(Plain-text document sources)
_ _ _ _ _ _ _
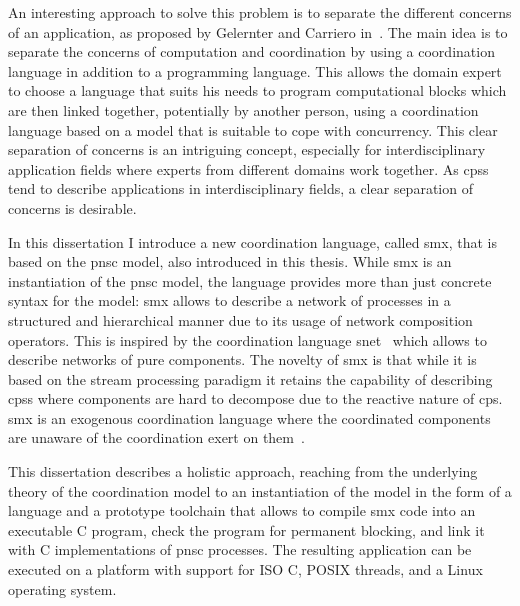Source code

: An interesting approach to solve this problem is to separate the different concerns of an application, as proposed by Gelernter and Carriero in~\cite{gelernter1992}.
The main idea is to separate the concerns of computation and coordination by using a coordination language in addition to a programming language.
This allows the domain expert to choose a language that suits his needs to program computational blocks which are then linked together, potentially by another person, using a coordination language based on a model that is suitable to cope with concurrency.
This clear separation of concerns is an intriguing concept, especially for interdisciplinary application fields where experts from different domains work together.
As \glspl{cps} tend to describe applications in interdisciplinary fields, a clear separation of concerns is desirable.

In this dissertation I introduce a new coordination language, called \gls*{smx}, that is based on the \gls{pnsc} model, also introduced in this thesis.
While \gls*{smx} is an instantiation of the \gls{pnsc} model, the language provides more than just concrete syntax for the model:
\Gls*{smx} allows to describe a network of processes in a structured and hierarchical manner due to its usage of network composition operators.
This is inspired by the coordination language \gls*{snet}~\cite{grelck2010} which allows to describe networks of pure components.
The novelty of \gls*{smx} is that while it is based on the stream processing paradigm it retains the capability of describing \glspl{cps} where components are hard to decompose due to the reactive nature of \gls{cps}.
\Gls*{smx} is an exogenous coordination language where the coordinated components are unaware of the coordination exert on them~\cite{arbab2006}.

This dissertation describes a holistic approach, reaching from the underlying theory of the coordination model to an instantiation of the model in the form of a language and a prototype toolchain that allows to compile \gls*{smx} code into an executable C program, check the program for permanent blocking, and link it with C implementations of \gls{pnsc} processes.
The resulting application can be executed on a platform with support for ISO C, POSIX threads, and a Linux operating system.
_ _ _ _ _ _ _
** GOAL OF THE EXERCISE **
Where a picture appears, skip it and copy the rest of the data word for word.

** YOUR SOLUTION **
Source code

: An interesting approach to solve this problem is to separate the different concerns of an application, as proposed by Gelernter and Carriero in~\cite{gelernter1992}.
The main idea is to separate the concerns of computation and coordination by using a coordination language in addition to a programming language.
This allows the domain expert to choose a language that suits his needs to program computational blocks which are then linked together, potentially by another person, using a coordination language based on a model that is suitable to cope with concurrency.
This clear separation of concerns is an intriguing concept, especially for interdisciplinary application fields where experts from different domains work together.
As \glspl{cps} tend to describe applications in interdisciplinary fields, a clear separation of concerns is desirable.

In this dissertation I introduce a new coordination language, called \gls*{smx}, that is based on the \gls{pnsc} model, also introduced in this thesis.
While \gls*{smx} is an instantiation of the \gls{pnsc} model, the language provides more than just concrete syntax for the model:
\Gls*{smx} allows to describe a network of processes in a structured and hierarchical manner due to its usage of network composition operators.
This is inspired by the coordination language \gls*{snet}~\cite{grelck2010} which allows to describe networks of pure components.
The novelty of \gls*{smx} is that while it is based on the stream processing paradigm it retains the capability of describing \glspl{cps} where components are hard to decompose due to the reactive nature of \gls{cps}.
\Gls*{smx} is an exogenous coordination language where the coordinated components are unaware of the coordination exert on them~\cite{arbab2006}.

This dissertation describes a holistic approach, reaching from the underlying theory of the coordination model to an instantiation of the model in the form of a language and a prototype toolchain that allows to compile \gls*{smx} code into an executable C program, check the program for permanent blocking, and link it with C implementations of \gls{pnsc} processes.
The resulting application can be executed on a platform with support for ISO C, POSIX threads, and a Linux operating system.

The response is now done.